British exceptionalism

It was Britain’s fate to escape the quasi-Malthusian trap into which Japan, Ireland and Denmark fell. The reasons are many and debatable, but here it is worth noting a surprising demographic factor. Britain, more than any other country, had unintentionally prepared itself for industrial life in an elemental, human way. For centuries – leaving out the aristocrats (who left fewer heirs because they died from falling off horses) – the relatively rich had more children than the relatively poor. On average a merchant in Britain who left £1,000 in his will had four surviving children, while a labourer who left £10 had only two – this was in around 1600, but the differential was similar at other dates. Such differential reproduction happened in China, too, but to a much lesser extent. Because there was little or no increase in the standard of living between 1200 and 1700, this overbreeding by the rich meant there was constant downward mobility.
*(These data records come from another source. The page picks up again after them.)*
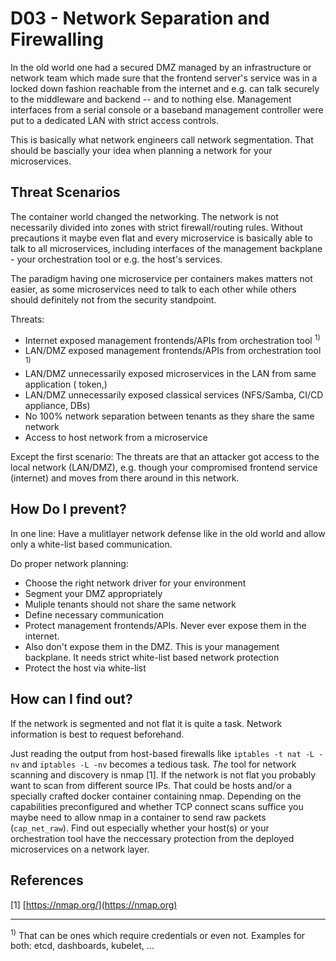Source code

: # D03 - Network Separation and Firewalling

In the old world one had a secured DMZ managed by an infrastructure or network team which made sure that the frontend server's service was in a locked down fashion reachable from the internet and e.g. can talk securely to the middleware and backend -- and to nothing else. Management interfaces from a serial console or a baseband management controller were put to a dedicated LAN with strict access controls. 

This is basically what network engineers call network segmentation. That should be bascially your idea when planning a network for your microservices.

## Threat Scenarios

The container world changed the networking. The network is not necessarily divided into zones with strict firewall/routing rules. Without precautions it maybe even flat and every microservice is basically able to talk to all microservices, including interfaces of the management backplane - your orchestration tool or e.g. the host's services.

The paradigm having one microservice per containers makes matters not easier, as some microservices need to talk to each other while others should definitely not from the security standpoint.

Threats:

* Internet exposed management frontends/APIs from orchestration tool <sup>1)</sup>
* LAN/DMZ exposed management frontends/APIs from orchestration tool <sup>1)</sup>
* LAN/DMZ unnecessarily exposed microservices in the LAN from same application ( token,)
* LAN/DMZ unnecessarily exposed classical services (NFS/Samba, CI/CD appliance, DBs)
* No 100% network separation between tenants as they share the same network
* Access to host network from a microservice

Except the first scenario: The threats are that an attacker got access to the local network (LAN/DMZ), e.g. though your compromised frontend service (internet) and moves from there around in this network.


## How Do I prevent?

In one line: Have a mulitlayer network defense like in the old world and allow only a white-list based communication.

Do proper network planning:

* Choose the right network driver for your environment
* Segment your DMZ appropriately
* Muliple tenants should not share the same network
* Define necessary communication
* Protect management frontends/APIs. Never ever expose them in the internet.
* Also don't expose them in the DMZ. This is your management backplane. It needs strict white-list based network protection
* Protect the host via white-list


## How can I find out?

If the network is segmented and not flat it is quite a task. Network information is best to request beforehand.

Just reading the output from host-based firewalls like `iptables -t nat -L -nv` and  `iptables -L -nv` becomes a tedious task. _The_ tool for network scanning and discovery is nmap [1]. If the network is not flat you probably want to scan from different source IPs. That could be hosts and/or a specially crafted docker container containing nmap. Depending on the capabilities preconfigured and whether TCP connect scans suffice you maybe need to allow nmap in a container to send raw packets (`cap_net_raw`). Find out especially whether your host(s) or your orchestration tool have the neccessary protection from the deployed microservices on a network layer.


## References

[1] [https://nmap.org/](https://nmap.org)


----

<sup>1)</sup> That can be ones which require credentials or even not. Examples for both: etcd, dashboards, kubelet, ...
Gregory Clark has shown from legal records that rare surnames of the poor survived much less well than rare surnames of the rich.

By 1700, therefore, in Britain most of the poor were actually the descendants of the rich. They had perhaps carried down with them into the working classes many of the habits and customs of the rich: literacy, for example, numeracy and perhaps industriousness or financial prudence. This theory accounts especially well for the otherwise puzzling rise in literacy during the early modern period. It may also account for the steady decline in violence. Your chances of being a victim of homicide in England fell from 0.3 per thousand in 1250 to 0.02 per thousand in 1800: you were ten times more likely to be killed in the earlier period.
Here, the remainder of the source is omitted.